== Problem ==
Print only the closing part of the entries. It starts at the line containing "### 5. DataSource (프로토콜)" and includes the final line, exactly as written.

[Saved entries]

_ _ _ _ _

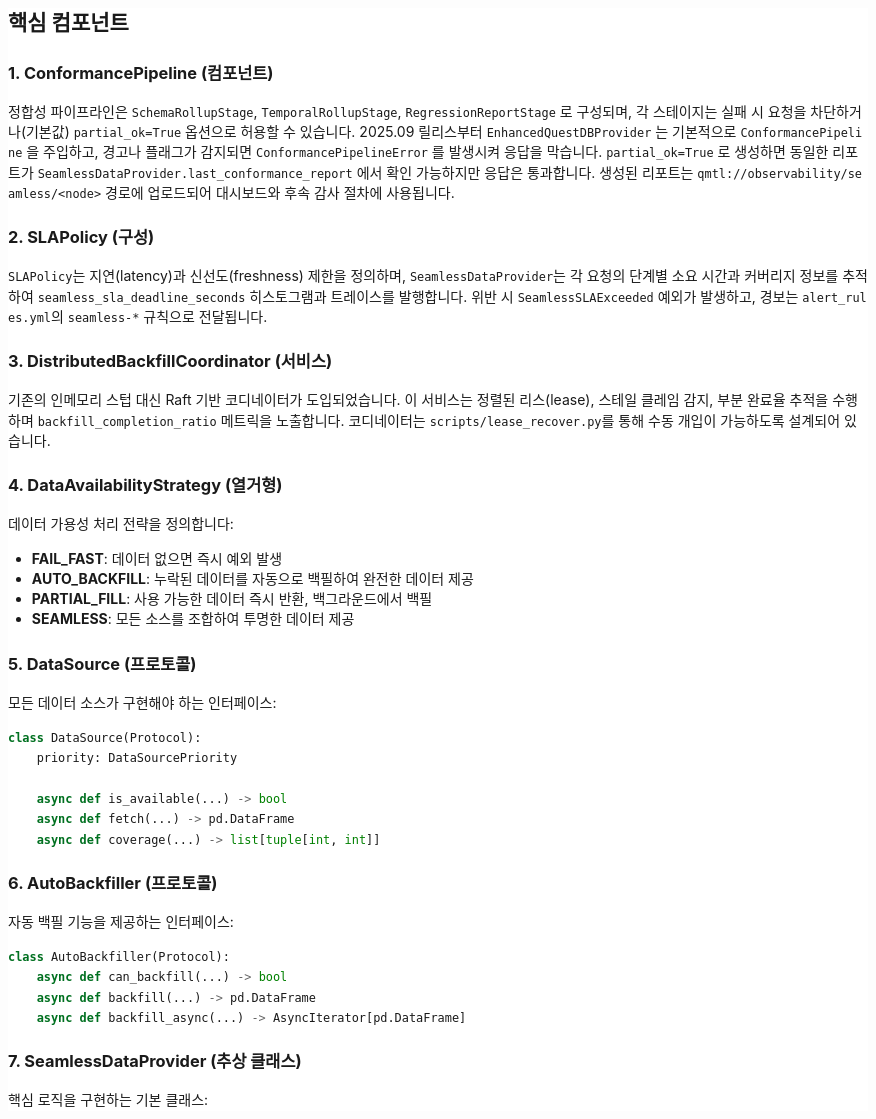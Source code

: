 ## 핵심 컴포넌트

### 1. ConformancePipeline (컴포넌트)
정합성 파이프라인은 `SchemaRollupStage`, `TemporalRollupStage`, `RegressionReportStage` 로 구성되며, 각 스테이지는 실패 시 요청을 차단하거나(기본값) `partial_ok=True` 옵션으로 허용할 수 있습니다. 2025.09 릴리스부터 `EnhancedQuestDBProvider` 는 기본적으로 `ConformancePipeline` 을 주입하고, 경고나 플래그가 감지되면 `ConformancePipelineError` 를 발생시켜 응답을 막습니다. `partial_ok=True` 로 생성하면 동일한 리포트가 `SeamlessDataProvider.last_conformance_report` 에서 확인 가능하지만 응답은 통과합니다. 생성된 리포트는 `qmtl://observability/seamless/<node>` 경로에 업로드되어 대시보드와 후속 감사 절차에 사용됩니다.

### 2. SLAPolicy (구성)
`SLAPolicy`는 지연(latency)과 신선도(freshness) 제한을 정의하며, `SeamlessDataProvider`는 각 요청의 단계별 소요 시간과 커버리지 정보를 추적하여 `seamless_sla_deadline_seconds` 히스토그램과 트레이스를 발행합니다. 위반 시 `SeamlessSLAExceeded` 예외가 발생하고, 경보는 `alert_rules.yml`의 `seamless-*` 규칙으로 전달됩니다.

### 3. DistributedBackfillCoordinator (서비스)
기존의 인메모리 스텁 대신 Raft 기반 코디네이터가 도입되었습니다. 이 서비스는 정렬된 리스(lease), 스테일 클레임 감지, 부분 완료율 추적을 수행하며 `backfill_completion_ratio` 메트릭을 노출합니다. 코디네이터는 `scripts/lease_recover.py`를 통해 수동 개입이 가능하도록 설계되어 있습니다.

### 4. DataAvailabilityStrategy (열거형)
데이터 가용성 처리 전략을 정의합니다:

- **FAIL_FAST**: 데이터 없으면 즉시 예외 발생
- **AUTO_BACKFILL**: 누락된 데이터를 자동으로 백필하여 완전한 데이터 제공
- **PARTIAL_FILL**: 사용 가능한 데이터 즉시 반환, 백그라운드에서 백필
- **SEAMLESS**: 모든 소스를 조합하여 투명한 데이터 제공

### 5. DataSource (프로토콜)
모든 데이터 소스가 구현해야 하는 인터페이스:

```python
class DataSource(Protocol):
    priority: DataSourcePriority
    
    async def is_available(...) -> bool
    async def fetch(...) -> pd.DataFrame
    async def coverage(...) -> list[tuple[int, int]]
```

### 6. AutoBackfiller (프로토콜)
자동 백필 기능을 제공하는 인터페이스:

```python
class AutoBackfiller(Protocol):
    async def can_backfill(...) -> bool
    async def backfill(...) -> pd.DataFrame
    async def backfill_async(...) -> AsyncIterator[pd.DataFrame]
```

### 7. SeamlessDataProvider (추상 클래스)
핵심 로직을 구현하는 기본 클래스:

_ _ _ _ _

== Task solution ==
### 5. DataSource (프로토콜)
모든 데이터 소스가 구현해야 하는 인터페이스:

```python
class DataSource(Protocol):
    priority: DataSourcePriority
    
    async def is_available(...) -> bool
    async def fetch(...) -> pd.DataFrame
    async def coverage(...) -> list[tuple[int, int]]
```

### 6. AutoBackfiller (프로토콜)
자동 백필 기능을 제공하는 인터페이스:

```python
class AutoBackfiller(Protocol):
    async def can_backfill(...) -> bool
    async def backfill(...) -> pd.DataFrame
    async def backfill_async(...) -> AsyncIterator[pd.DataFrame]
```

### 7. SeamlessDataProvider (추상 클래스)
핵심 로직을 구현하는 기본 클래스:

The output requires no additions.